The Rigil Testnet, targeted towards developers, serves as a dedicated sandbox for creating SUAPPs (MEV applications) in a way that's both decentralized and confidential. It features the MEVM, a variant of the EVM, which equips developers with the ability to write SUAPPs as smart contracts by giving them access to unique MEV-specific precompiles. Integrating a SUAPP into your dApp allows transactions and intents to confidentially interface with a network of searchers, solvers, block builders, and more. Rigil provides a live, Flashbots-hosted test network for rapid prototyping that uses Goerli ETH for gas and operates with a proof-of-authority consensus mechanism.

Rigil's architecture is composed of several parts:

• SUAVE Kettles: a network of actors that provide confidential computation for SUAPPs.
• Confidential Data Storage: a private place to store data (e.g. user transactions).
• SUAVE Chain: a public place to store data (e.g. intentionally leaked information) and SUAPP logic (e.g. deployed smart contracts).
• MEVM: a modified EVM that exposes confidential computation and storage APIs to developers

The goal of the Rigil testnet is to gather feedback on developer experience and harden the overall SUAVE software stack. The testnet is not intended to be a long-lived network and will be decommissioned after the launch of the next testnet Toliman.

Users

The Rigil testnet is initially focused on a specific set of actors:

1. Developers - create smart contracts on SUAVE Chain that define rules for SUAPPs like order flow auctions, block building, and intent executors.
2. Transaction Originators - leverage unique applications on SUAVE, e.g. to send private transactions or execute your intents.
3. Proposers - outsource block building to SUAVE. Initially, SUAVE is focused only on Ethereum.
4. Block Builders - can be implemented as smart contracts inside Suave.
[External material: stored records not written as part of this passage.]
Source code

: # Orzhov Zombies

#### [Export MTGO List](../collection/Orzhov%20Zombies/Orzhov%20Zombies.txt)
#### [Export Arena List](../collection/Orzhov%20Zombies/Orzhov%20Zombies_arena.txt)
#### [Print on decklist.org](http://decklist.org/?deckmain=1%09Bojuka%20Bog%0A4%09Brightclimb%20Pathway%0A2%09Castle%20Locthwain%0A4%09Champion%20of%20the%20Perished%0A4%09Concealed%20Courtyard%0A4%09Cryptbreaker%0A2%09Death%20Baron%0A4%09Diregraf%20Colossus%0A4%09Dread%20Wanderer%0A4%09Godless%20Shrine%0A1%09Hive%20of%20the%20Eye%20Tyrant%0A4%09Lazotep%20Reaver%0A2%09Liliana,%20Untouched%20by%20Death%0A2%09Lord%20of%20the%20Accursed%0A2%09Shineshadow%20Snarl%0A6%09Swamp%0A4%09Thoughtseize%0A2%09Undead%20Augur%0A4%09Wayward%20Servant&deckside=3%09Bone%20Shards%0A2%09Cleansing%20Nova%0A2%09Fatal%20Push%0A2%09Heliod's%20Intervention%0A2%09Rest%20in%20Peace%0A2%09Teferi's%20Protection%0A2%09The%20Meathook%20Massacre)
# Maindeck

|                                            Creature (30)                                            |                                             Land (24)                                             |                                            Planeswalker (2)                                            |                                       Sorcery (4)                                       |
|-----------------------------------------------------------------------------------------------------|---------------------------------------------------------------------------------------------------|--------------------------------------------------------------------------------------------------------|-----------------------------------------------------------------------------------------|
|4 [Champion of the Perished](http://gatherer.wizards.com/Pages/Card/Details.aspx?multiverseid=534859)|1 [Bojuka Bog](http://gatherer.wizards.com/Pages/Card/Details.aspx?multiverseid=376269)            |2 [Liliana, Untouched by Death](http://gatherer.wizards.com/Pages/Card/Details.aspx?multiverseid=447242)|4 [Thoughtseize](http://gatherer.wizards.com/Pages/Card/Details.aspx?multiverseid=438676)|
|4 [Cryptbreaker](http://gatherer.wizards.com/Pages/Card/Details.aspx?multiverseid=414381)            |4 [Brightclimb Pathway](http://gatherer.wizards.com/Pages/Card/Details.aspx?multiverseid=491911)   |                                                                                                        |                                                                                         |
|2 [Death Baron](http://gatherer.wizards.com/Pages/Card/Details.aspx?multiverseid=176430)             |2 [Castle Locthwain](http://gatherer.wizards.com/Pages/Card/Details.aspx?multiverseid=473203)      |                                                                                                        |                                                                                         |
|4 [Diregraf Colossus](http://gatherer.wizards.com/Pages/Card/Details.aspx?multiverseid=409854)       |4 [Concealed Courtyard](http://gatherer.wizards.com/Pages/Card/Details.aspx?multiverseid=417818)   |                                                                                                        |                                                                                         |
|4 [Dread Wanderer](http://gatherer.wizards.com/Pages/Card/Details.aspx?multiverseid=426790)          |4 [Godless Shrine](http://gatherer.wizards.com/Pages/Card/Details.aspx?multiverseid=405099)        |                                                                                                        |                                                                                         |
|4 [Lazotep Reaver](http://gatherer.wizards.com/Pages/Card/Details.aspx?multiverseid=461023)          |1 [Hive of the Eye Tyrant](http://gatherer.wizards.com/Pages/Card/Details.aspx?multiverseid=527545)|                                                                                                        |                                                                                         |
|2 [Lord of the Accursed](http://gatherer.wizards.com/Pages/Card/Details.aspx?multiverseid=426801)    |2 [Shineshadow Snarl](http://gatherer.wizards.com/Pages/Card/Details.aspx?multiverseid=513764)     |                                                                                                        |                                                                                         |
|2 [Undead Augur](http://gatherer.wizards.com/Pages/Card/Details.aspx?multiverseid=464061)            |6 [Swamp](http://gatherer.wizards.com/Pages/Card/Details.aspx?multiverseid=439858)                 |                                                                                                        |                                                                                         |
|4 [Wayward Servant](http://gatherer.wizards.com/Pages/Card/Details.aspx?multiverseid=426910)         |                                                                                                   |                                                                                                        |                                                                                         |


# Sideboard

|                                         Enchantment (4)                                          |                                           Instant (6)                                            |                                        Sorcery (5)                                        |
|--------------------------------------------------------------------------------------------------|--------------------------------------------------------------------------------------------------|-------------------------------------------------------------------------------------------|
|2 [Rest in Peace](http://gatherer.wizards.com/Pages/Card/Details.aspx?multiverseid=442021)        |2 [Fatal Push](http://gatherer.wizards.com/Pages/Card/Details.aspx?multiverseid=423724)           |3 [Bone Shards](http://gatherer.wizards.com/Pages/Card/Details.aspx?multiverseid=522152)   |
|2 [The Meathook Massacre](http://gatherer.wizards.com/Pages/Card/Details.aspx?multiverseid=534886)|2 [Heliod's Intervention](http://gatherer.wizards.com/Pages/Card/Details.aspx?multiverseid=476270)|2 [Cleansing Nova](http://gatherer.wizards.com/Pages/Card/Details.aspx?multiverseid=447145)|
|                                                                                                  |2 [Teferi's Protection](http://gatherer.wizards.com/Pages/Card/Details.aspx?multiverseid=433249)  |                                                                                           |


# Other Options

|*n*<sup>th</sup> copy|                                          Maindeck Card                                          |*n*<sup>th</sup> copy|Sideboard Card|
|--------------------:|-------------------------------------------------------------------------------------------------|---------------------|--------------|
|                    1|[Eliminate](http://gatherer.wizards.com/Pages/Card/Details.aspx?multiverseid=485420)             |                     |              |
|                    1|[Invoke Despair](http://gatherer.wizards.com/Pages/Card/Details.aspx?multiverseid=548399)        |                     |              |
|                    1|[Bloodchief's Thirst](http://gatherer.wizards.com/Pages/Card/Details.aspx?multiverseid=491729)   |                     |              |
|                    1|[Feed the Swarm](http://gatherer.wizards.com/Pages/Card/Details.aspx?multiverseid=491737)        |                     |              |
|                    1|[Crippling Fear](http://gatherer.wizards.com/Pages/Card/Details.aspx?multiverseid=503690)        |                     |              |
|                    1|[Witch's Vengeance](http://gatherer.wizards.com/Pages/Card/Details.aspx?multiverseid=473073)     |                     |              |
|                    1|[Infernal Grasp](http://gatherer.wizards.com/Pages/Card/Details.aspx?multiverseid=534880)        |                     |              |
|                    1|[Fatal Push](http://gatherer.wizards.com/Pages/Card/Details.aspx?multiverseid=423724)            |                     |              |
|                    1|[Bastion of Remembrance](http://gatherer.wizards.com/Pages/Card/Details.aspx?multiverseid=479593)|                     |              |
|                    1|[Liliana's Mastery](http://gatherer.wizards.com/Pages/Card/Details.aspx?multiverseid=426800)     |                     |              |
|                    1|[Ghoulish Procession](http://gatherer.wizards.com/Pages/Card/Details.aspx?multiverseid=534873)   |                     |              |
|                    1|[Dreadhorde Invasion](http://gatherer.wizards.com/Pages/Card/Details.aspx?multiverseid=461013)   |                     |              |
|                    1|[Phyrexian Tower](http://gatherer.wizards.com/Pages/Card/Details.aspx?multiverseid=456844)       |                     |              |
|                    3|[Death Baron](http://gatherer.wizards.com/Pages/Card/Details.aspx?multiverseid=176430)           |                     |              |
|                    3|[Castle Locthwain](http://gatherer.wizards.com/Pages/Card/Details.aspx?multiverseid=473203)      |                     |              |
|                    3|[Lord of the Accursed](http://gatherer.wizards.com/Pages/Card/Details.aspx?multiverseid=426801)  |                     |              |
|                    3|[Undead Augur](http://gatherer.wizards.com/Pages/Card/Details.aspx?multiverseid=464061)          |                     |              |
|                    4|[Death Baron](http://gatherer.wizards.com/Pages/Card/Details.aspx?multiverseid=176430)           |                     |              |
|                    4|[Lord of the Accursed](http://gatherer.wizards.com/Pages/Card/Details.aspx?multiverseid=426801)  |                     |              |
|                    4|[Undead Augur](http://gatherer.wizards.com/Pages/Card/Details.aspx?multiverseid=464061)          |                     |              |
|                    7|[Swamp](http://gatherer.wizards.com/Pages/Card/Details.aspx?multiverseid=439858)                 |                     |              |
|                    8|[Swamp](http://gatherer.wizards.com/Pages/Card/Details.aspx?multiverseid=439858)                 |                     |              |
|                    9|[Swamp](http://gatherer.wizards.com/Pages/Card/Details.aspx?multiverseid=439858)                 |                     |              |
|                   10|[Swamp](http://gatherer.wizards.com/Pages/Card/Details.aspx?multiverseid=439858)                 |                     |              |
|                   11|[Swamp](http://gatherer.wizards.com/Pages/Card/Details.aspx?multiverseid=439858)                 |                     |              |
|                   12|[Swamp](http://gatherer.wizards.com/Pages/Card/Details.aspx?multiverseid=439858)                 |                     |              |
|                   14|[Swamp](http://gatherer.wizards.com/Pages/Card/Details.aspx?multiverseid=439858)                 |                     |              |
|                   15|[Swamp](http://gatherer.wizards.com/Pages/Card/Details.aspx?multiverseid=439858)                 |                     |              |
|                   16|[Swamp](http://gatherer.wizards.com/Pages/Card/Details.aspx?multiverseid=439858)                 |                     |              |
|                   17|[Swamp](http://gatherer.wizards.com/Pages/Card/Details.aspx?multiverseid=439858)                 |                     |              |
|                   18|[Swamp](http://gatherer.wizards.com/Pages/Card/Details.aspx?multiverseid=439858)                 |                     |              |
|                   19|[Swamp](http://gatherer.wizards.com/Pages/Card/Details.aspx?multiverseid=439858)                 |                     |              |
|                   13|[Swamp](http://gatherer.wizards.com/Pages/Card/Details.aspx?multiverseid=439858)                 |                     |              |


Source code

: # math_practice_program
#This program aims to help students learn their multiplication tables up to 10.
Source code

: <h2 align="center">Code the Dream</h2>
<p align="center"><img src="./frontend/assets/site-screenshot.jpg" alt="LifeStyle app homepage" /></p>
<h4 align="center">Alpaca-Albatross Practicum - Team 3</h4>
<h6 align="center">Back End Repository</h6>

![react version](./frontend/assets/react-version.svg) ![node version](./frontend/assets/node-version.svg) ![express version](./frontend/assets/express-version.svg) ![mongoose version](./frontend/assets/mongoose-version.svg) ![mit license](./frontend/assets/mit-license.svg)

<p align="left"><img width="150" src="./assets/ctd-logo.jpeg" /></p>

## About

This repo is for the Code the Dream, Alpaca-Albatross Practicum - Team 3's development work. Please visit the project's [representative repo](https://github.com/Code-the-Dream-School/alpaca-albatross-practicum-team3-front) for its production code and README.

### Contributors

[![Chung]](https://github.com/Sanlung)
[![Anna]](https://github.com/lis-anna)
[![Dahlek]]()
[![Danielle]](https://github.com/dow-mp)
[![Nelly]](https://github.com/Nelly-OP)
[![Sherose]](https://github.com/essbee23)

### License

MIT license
In the Rigil Tesnet, SUAVE Rigil has the ability to submit bundles to external builders to help transaction inclusion during the early stages of development.
5. Auction Protocols - can program their auctions as a smart contract.

Rigil Design Goals

1. Permissionless - Allow anyone to deploy smart contracts on SUAVE.
2. Easy to use - Create an environment that is as easy to use and test as possible, enabling rapid prototyping.
3. SGX UX Closeness - Get as close to the SGX user experience as possible and minimize breaking changes down the road.

Design Decisions

Here is a list of design decisions made for the Rigil testnet and associated reasoning:

• Decision 1: Proof-of-Authority Consensus
  • reason: SUAVE consensus is an active open question, which whether or not answered do not drastically impact the UX of users on Rigil Testnet.
• Decision 2: No SGX Nodes (yet)
  • reason: SGX SUAVE Kettles are an active area of research and development and do not drastically impact the UX of users on Rigil Testnet.
• Decision 3: Weak Data Availability Guarantees
  • Reason: The Confidential Data Store currently only keeps private data available for one day. Compute Output Validity and Heterogenous DA are active open questions, which whether or not answered do not drastically impact the UX on Rigil Testnet.
• Decision 4: Centralized Builder Interoperability
  • reason: Blocks emitted from SUAVE Kettles will have unpredictable inclusion in early development so SUAVE rigil supports a precompile to send bundles to off-SUAVE block builders.

Glossary

• User: humans or computers interacting with SUAPPs, primarily through sending confidential compute requests (CCR) to Kettles.
• SUAPP: SUAVE application, smart contracts on SUAVE chain with rules for confidential computation and functions to submit to target domains (i.e. chains).
• Developer: creates smart contracts on SUAVE Chain that define rules for SUAPPs.
• Confidential Compute Request (CCR) [🔗spec]: A user request to Suave that contains (1) SUAPP information such as to and calldata, (2) confidential inputs, and (3) a list of SUAPPs and Kettles allowed to operate on confidential inputs.
• Builder solidity: solidity with access to precompiles that help facilitate the processing of transactions and intents.
• Precompiles [🔗spec]: purpose-built functions with extended capabilities that can be called from Builder Solidity
• Kettle[🔗spec]: accepts and processes confidential compute requests and maintains the SUAVE chain; the logical unit of the SUAVE network and main protocol actor.
• Confidential Data Store [🔗spec]: stores confidential data for SUAPPs (L1 transactions, EIP 712 signed messages, userOps, private keys, and more).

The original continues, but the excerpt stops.